According to council officials, Rotorua ratepayers could face a rates increase of between 2.5 and 3 per cent for the next five years to help balance the books while major infrastructure projects will be postponed or cancelled.

A confidential report by the council's chief financial officer Dave Foster was tabled at a council meeting yesterday.


Mr Foster said while council debt was within acceptable limits set by the Local Government Funding Agency, it was higher than it should be and the council needed to act decisively to turn the situation around.

He said current debt was at 1.47 times revenue, within the funding agency's limit of 1.75.

Council chief executive Geoff Williams said the council's financial position was not as good as previously portrayed, but neither was it disastrous.

He said a previous lack of transparency and clarity due to complex reporting meant there was no clear view of the council's overall financial position.

He said the organisation had driven debt higher and quicker than it should have and costs had risen faster than revenue, creating an imbalance between income and spending.

He said the council would also have to reduce capital expenditure, cutting this year's budget from $31 million to about $20 million. He said budgets for this year had been over-optimistic by about $3 million.

Rotorua Mayor Steve Chadwick said she was confident a new financial strategy would get the council on track and ready to deliver on its Rotorua 2030 vision.

"The current financial situation has been identified and will be rectified. We now need to focus on getting things right for this district's future," Mrs Chadwick said.


However, councillor Charles Sturt said someone needed to be held accountable.

"We believed we had all the information in front of us but I always thought there was something not quite right.

"But I was continually shot down in my questioning. We've had an overzealous capital works programme all paid for by debt, but I'm glad this has all come out and am very confident it will be fixed," he said.

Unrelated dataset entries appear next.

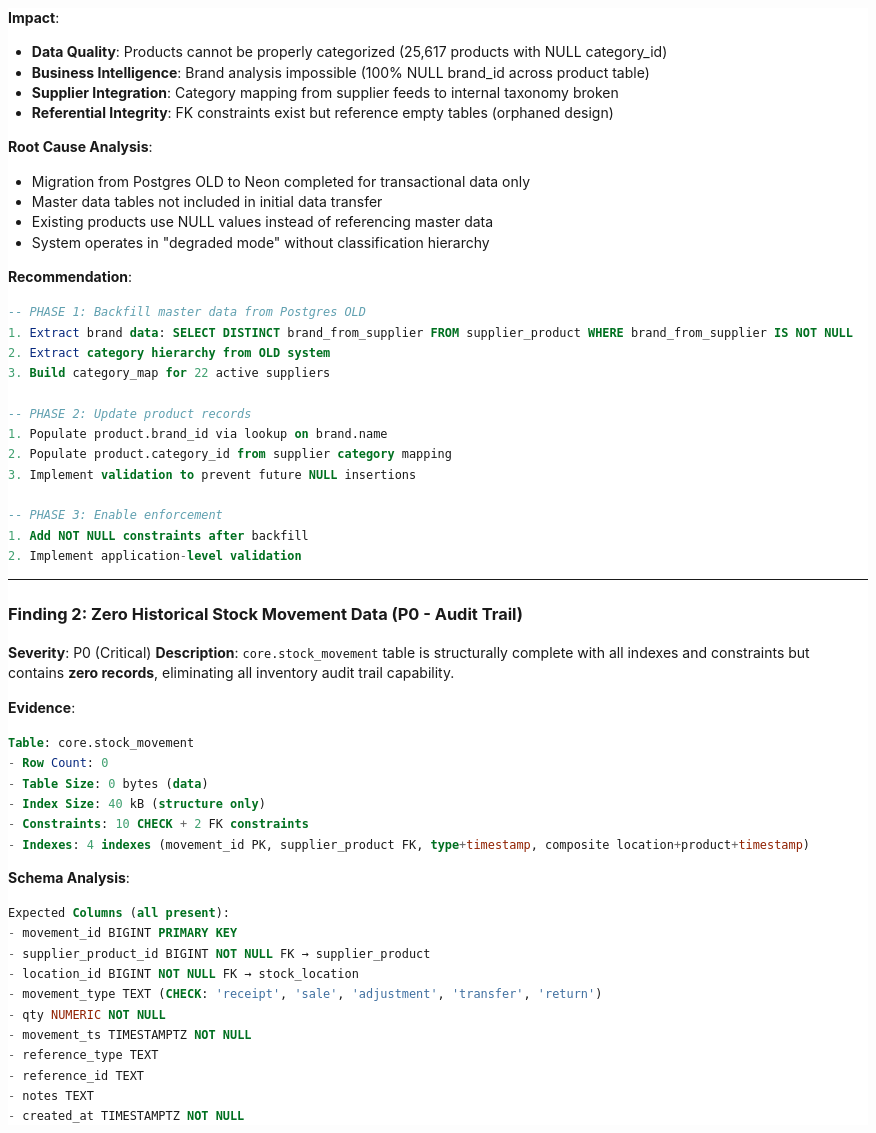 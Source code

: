 **Impact**:
- **Data Quality**: Products cannot be properly categorized (25,617 products with NULL category_id)
- **Business Intelligence**: Brand analysis impossible (100% NULL brand_id across product table)
- **Supplier Integration**: Category mapping from supplier feeds to internal taxonomy broken
- **Referential Integrity**: FK constraints exist but reference empty tables (orphaned design)

**Root Cause Analysis**:
- Migration from Postgres OLD to Neon completed for transactional data only
- Master data tables not included in initial data transfer
- Existing products use NULL values instead of referencing master data
- System operates in "degraded mode" without classification hierarchy

**Recommendation**:
```sql
-- PHASE 1: Backfill master data from Postgres OLD
1. Extract brand data: SELECT DISTINCT brand_from_supplier FROM supplier_product WHERE brand_from_supplier IS NOT NULL
2. Extract category hierarchy from OLD system
3. Build category_map for 22 active suppliers

-- PHASE 2: Update product records
1. Populate product.brand_id via lookup on brand.name
2. Populate product.category_id from supplier category mapping
3. Implement validation to prevent future NULL insertions

-- PHASE 3: Enable enforcement
1. Add NOT NULL constraints after backfill
2. Implement application-level validation
```

---

### Finding 2: Zero Historical Stock Movement Data (P0 - Audit Trail)

**Severity**: P0 (Critical)
**Description**: `core.stock_movement` table is structurally complete with all indexes and constraints but contains **zero records**, eliminating all inventory audit trail capability.

**Evidence**:
```sql
Table: core.stock_movement
- Row Count: 0
- Table Size: 0 bytes (data)
- Index Size: 40 kB (structure only)
- Constraints: 10 CHECK + 2 FK constraints
- Indexes: 4 indexes (movement_id PK, supplier_product FK, type+timestamp, composite location+product+timestamp)
```

**Schema Analysis**:
```sql
Expected Columns (all present):
- movement_id BIGINT PRIMARY KEY
- supplier_product_id BIGINT NOT NULL FK → supplier_product
- location_id BIGINT NOT NULL FK → stock_location
- movement_type TEXT (CHECK: 'receipt', 'sale', 'adjustment', 'transfer', 'return')
- qty NUMERIC NOT NULL
- movement_ts TIMESTAMPTZ NOT NULL
- reference_type TEXT
- reference_id TEXT
- notes TEXT
- created_at TIMESTAMPTZ NOT NULL
```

Councillor Rob Kent said while initially concerned he was much more comfortable with the council's financial situation and had every confidence in Mr Foster's reporting.

"I'm still pushing very hard to get all of our debt quantified ... and the figures need to be simplified. But I'm comfortable it's not over the top."

Councillors were asked to consider adopting the proposed strategy as part of the upcoming Annual Plan process which will begin early next year.